The entries below must be retyped exactly. Pictures are to be omitted.

Pictures paired with source code
::::::::

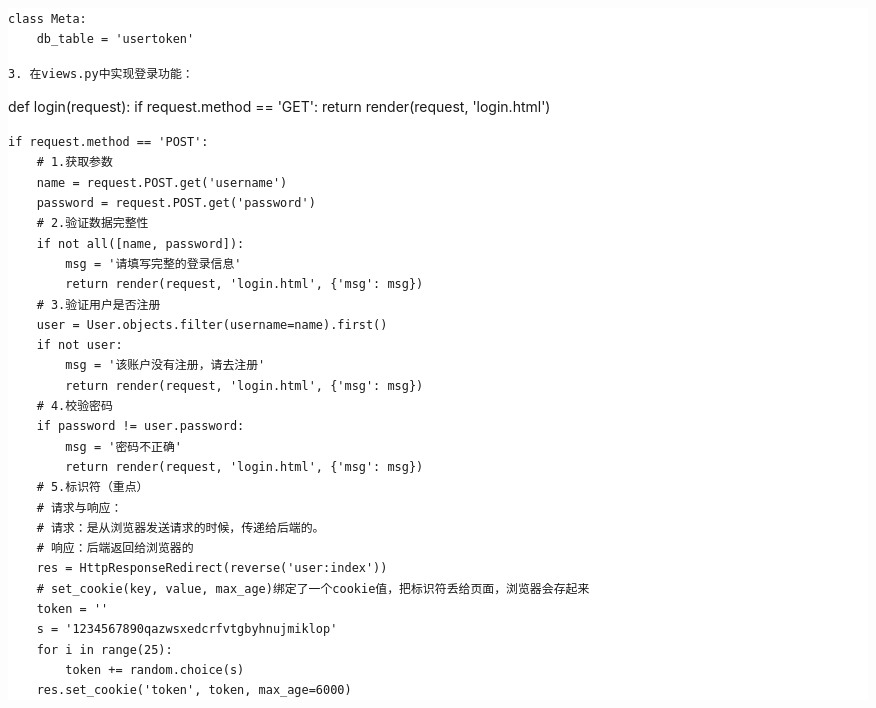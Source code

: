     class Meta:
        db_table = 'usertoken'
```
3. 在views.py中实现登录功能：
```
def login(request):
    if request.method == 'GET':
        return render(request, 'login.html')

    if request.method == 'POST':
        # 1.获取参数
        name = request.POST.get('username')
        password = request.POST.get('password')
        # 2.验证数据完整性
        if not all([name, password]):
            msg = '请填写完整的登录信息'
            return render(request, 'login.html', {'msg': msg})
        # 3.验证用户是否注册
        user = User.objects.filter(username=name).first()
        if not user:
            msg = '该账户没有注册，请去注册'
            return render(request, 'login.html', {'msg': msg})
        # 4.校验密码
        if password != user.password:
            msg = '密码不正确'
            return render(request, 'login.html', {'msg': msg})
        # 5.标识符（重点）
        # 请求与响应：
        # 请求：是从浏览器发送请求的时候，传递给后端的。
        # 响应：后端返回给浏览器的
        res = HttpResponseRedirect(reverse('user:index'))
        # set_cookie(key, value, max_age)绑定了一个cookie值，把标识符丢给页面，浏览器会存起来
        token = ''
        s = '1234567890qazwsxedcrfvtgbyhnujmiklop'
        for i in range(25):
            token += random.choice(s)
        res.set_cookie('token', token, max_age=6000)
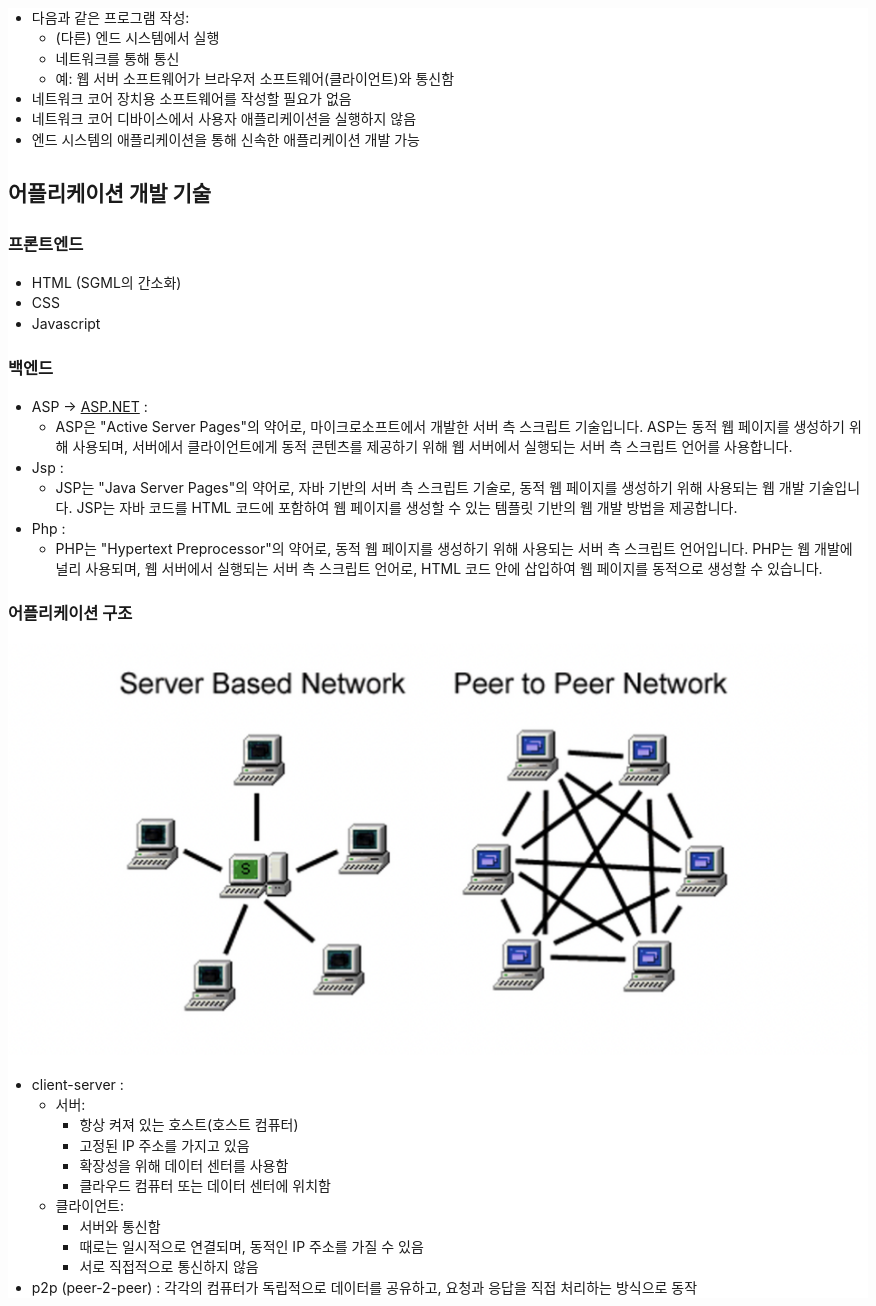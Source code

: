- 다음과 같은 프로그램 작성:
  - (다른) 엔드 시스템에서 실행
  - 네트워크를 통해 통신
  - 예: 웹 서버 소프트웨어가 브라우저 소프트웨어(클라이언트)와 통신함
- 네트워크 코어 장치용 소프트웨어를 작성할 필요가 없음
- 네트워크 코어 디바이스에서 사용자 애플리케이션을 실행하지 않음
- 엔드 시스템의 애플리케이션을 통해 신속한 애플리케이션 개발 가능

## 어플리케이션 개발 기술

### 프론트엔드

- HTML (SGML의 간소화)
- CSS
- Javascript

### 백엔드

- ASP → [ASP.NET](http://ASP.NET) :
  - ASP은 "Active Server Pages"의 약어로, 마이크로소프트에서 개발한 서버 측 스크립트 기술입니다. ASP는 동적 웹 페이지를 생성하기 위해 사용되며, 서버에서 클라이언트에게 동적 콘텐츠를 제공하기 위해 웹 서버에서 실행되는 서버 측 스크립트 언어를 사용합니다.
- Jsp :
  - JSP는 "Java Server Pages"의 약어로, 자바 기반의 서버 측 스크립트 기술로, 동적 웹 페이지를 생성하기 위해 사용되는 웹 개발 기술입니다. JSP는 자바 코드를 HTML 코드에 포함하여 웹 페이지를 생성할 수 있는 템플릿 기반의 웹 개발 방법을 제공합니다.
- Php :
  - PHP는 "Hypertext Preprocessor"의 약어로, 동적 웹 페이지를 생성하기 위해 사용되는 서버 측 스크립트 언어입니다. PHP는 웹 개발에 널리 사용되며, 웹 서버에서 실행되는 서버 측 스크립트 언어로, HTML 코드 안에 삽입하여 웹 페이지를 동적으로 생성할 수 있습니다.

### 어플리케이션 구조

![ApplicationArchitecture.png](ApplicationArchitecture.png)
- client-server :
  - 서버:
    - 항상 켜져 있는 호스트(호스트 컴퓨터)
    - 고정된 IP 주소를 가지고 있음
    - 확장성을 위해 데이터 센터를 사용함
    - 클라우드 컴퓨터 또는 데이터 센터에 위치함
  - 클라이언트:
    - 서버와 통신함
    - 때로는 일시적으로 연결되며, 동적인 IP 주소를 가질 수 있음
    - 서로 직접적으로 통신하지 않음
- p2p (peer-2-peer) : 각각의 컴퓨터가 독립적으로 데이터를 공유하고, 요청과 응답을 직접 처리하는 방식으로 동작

::::::::

• [REPLY]:
Source code

:     class Meta:
        db_table = 'usertoken'
```
3. 在views.py中实现登录功能：
```
def login(request):
    if request.method == 'GET':
        return render(request, 'login.html')

    if request.method == 'POST':
        # 1.获取参数
        name = request.POST.get('username')
        password = request.POST.get('password')
        # 2.验证数据完整性
        if not all([name, password]):
            msg = '请填写完整的登录信息'
            return render(request, 'login.html', {'msg': msg})
        # 3.验证用户是否注册
        user = User.objects.filter(username=name).first()
        if not user:
            msg = '该账户没有注册，请去注册'
            return render(request, 'login.html', {'msg': msg})
        # 4.校验密码
        if password != user.password:
            msg = '密码不正确'
            return render(request, 'login.html', {'msg': msg})
        # 5.标识符（重点）
        # 请求与响应：
        # 请求：是从浏览器发送请求的时候，传递给后端的。
        # 响应：后端返回给浏览器的
        res = HttpResponseRedirect(reverse('user:index'))
        # set_cookie(key, value, max_age)绑定了一个cookie值，把标识符丢给页面，浏览器会存起来
        token = ''
        s = '1234567890qazwsxedcrfvtgbyhnujmiklop'
        for i in range(25):
            token += random.choice(s)
        res.set_cookie('token', token, max_age=6000)
Source code

:- 다음과 같은 프로그램 작성:
  - (다른) 엔드 시스템에서 실행
  - 네트워크를 통해 통신
  - 예: 웹 서버 소프트웨어가 브라우저 소프트웨어(클라이언트)와 통신함
- 네트워크 코어 장치용 소프트웨어를 작성할 필요가 없음
- 네트워크 코어 디바이스에서 사용자 애플리케이션을 실행하지 않음
- 엔드 시스템의 애플리케이션을 통해 신속한 애플리케이션 개발 가능

## 어플리케이션 개발 기술

### 프론트엔드

- HTML (SGML의 간소화)
- CSS
- Javascript

### 백엔드

- ASP → [ASP.NET](http://ASP.NET) :
  - ASP은 "Active Server Pages"의 약어로, 마이크로소프트에서 개발한 서버 측 스크립트 기술입니다. ASP는 동적 웹 페이지를 생성하기 위해 사용되며, 서버에서 클라이언트에게 동적 콘텐츠를 제공하기 위해 웹 서버에서 실행되는 서버 측 스크립트 언어를 사용합니다.
- Jsp :
  - JSP는 "Java Server Pages"의 약어로, 자바 기반의 서버 측 스크립트 기술로, 동적 웹 페이지를 생성하기 위해 사용되는 웹 개발 기술입니다. JSP는 자바 코드를 HTML 코드에 포함하여 웹 페이지를 생성할 수 있는 템플릿 기반의 웹 개발 방법을 제공합니다.
- Php :
  - PHP는 "Hypertext Preprocessor"의 약어로, 동적 웹 페이지를 생성하기 위해 사용되는 서버 측 스크립트 언어입니다. PHP는 웹 개발에 널리 사용되며, 웹 서버에서 실행되는 서버 측 스크립트 언어로, HTML 코드 안에 삽입하여 웹 페이지를 동적으로 생성할 수 있습니다.

### 어플리케이션 구조

![ApplicationArchitecture.png](ApplicationArchitecture.png)
- client-server :
  - 서버:
    - 항상 켜져 있는 호스트(호스트 컴퓨터)
    - 고정된 IP 주소를 가지고 있음
    - 확장성을 위해 데이터 센터를 사용함
    - 클라우드 컴퓨터 또는 데이터 센터에 위치함
  - 클라이언트:
    - 서버와 통신함
    - 때로는 일시적으로 연결되며, 동적인 IP 주소를 가질 수 있음
    - 서로 직접적으로 통신하지 않음
- p2p (peer-2-peer) : 각각의 컴퓨터가 독립적으로 데이터를 공유하고, 요청과 응답을 직접 처리하는 방식으로 동작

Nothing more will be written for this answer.